The Case for Teaching Children Original Versions of Fairy Tales

Life is harsh. And while adults realize this, we try to shield children from that reality for as long as possible. But protecting kids only makes the truth that much harder to take when the curtain is inevitably pulled back, revealing a world filled not with Santas and Dora the Explorer but with terrorists and Jersey Shore. It’s tough to go from a naive state where Barbie can be a doctor, a pilot and a fashion designer to the reality that her boobs would make all of those activities impossible.

"Do you think it's weird that my doctor's head is the size of a pool ball?"
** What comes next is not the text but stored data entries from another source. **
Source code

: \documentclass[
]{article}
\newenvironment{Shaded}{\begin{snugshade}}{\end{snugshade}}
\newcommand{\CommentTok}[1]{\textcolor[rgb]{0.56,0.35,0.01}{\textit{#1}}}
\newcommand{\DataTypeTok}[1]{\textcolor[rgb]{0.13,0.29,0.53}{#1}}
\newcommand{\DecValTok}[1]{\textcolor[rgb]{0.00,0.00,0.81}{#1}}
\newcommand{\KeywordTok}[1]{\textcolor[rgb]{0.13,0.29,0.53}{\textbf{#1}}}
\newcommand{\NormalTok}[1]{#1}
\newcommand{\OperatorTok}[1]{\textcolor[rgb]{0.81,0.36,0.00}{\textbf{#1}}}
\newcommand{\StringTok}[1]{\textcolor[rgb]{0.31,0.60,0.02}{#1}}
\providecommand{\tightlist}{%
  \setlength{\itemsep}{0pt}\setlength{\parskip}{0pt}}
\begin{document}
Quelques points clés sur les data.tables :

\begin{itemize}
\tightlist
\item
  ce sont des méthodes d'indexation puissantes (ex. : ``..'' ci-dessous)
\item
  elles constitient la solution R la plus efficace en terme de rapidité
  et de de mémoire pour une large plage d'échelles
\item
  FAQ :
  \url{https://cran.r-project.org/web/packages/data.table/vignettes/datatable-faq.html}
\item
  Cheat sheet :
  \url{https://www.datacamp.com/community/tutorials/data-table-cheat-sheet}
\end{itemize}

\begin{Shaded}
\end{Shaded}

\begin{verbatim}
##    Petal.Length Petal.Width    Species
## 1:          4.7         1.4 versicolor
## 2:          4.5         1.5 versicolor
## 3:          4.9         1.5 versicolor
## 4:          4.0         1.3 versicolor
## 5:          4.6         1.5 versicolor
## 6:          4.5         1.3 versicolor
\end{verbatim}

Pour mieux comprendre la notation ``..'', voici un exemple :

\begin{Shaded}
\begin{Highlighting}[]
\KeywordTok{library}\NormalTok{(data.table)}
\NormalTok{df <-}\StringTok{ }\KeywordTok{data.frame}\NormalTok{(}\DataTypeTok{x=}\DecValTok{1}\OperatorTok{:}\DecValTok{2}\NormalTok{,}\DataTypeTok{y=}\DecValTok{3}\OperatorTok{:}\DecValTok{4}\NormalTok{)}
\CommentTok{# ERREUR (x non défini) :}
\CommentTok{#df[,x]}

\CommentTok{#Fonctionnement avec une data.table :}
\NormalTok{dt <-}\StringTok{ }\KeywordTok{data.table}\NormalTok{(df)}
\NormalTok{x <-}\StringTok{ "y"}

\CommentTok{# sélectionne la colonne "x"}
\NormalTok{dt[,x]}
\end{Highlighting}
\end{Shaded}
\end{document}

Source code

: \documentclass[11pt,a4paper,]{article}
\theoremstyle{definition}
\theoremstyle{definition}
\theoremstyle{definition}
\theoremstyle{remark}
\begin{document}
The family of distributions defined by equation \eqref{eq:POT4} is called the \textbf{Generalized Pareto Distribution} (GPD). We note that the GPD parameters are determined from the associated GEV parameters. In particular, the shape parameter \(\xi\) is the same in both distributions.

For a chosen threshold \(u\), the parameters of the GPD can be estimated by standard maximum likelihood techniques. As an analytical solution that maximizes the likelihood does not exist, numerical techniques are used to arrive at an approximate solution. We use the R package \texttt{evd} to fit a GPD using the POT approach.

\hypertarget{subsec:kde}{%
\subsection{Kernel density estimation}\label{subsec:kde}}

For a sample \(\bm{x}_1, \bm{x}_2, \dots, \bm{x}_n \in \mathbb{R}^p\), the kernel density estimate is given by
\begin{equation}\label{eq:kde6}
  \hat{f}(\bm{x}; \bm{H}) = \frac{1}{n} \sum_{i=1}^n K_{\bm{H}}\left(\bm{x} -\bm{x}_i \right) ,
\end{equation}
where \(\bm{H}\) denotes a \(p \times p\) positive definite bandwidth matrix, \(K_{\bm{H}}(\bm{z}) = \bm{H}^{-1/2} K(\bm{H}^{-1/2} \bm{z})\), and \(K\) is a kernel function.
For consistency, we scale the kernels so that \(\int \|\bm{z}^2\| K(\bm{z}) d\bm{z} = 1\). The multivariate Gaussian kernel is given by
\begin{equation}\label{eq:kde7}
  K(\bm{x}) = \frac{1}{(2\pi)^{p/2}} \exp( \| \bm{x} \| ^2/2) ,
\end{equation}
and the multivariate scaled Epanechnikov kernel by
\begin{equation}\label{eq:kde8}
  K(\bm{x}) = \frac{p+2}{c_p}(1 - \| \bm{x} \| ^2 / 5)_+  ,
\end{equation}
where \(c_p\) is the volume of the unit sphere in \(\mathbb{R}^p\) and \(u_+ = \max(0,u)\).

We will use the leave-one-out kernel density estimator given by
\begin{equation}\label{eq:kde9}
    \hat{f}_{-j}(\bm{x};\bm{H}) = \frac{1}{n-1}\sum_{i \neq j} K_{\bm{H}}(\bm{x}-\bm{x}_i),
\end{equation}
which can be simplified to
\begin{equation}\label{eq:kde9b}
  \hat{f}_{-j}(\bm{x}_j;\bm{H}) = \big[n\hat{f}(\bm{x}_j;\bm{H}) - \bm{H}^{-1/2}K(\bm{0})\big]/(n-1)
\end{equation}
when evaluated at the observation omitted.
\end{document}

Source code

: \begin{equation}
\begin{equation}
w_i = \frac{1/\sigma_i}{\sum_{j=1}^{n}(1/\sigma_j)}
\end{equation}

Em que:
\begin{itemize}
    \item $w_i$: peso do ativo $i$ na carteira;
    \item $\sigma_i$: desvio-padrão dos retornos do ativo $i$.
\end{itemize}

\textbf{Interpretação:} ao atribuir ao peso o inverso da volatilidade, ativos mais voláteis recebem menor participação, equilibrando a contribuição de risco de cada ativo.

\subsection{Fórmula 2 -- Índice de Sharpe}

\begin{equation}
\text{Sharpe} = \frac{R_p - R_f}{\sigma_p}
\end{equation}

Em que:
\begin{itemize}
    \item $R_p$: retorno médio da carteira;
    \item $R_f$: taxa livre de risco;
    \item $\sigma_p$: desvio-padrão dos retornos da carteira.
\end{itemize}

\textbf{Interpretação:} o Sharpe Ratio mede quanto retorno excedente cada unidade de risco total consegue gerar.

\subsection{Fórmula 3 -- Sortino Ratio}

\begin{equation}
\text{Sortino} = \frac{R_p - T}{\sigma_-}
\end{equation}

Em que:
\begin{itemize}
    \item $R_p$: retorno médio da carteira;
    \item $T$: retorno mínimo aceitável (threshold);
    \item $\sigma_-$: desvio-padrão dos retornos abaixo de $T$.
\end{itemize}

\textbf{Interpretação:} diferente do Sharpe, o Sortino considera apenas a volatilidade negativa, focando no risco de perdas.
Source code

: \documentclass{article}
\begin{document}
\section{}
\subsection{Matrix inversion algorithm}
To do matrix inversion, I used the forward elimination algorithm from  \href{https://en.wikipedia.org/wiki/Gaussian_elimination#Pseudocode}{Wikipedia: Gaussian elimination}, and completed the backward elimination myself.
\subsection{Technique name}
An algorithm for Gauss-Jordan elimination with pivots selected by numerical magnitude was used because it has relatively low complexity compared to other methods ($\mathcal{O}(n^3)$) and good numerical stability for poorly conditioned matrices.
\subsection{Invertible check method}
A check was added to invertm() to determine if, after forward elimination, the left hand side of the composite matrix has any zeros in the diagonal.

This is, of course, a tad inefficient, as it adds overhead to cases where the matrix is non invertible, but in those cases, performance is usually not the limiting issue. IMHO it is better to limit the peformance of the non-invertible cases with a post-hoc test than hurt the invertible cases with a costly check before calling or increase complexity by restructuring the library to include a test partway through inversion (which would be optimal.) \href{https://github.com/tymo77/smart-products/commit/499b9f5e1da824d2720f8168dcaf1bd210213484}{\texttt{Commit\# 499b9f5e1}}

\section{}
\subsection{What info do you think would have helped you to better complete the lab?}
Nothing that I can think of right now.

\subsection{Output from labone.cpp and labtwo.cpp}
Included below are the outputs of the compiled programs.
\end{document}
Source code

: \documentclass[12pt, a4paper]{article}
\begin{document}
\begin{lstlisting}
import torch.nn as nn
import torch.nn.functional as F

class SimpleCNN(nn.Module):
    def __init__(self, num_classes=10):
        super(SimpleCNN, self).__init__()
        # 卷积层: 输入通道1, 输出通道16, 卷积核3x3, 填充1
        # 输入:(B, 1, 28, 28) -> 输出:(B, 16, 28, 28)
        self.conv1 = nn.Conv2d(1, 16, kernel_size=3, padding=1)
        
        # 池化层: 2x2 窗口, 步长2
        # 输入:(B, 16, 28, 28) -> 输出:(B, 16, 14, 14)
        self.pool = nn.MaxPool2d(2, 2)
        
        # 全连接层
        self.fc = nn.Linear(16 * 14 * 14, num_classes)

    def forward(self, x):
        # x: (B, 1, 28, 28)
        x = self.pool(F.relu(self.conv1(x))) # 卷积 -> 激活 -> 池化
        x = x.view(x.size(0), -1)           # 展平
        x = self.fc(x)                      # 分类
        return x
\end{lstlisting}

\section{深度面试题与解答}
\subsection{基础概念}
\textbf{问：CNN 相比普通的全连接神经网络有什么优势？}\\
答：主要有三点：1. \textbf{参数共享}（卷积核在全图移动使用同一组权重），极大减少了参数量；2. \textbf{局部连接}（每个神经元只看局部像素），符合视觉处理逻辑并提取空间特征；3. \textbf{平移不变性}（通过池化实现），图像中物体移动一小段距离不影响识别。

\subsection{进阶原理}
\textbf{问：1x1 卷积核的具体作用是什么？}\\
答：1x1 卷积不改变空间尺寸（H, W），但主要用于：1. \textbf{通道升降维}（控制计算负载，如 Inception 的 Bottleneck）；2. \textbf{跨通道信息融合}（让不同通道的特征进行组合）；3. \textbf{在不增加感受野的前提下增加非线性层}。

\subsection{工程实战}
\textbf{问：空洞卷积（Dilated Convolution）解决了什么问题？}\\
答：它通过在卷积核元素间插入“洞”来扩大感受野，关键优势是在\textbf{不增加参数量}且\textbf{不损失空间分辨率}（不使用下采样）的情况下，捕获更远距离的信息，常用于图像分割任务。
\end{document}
So how do we ease this transition? Well, we could start with the source of so many myths about love, goodness and beauty – the Disneyfied fairy tale. Disney has taken violent, cautionary tales and transformed them into sugar-coated movies that show kids that love conquers all, good wins out and evil people are easily identified by their disfiguring warts. After being spoon-fed that crap for years, no wonder kids are disheartened to learn that there are no fairy godmothers and having crabs is a bad thing.

Here are a few of the stories that could provide valuable, real world lessons if we taught kids the original versions of them.

The Little Mermaid

According to Disney…

"I'm so glad I gave up everything for this man I barely knew!"

Ariel, aka the Little Mermaid, is a curious, busty young mermaid who desperately wants to be part of the terrestrial world – an ambition made impossible by the fact that she is half-fish. It’s basically the same as a little kid wanting to grow up to be an ice cream truck, except Ariel is sixteen.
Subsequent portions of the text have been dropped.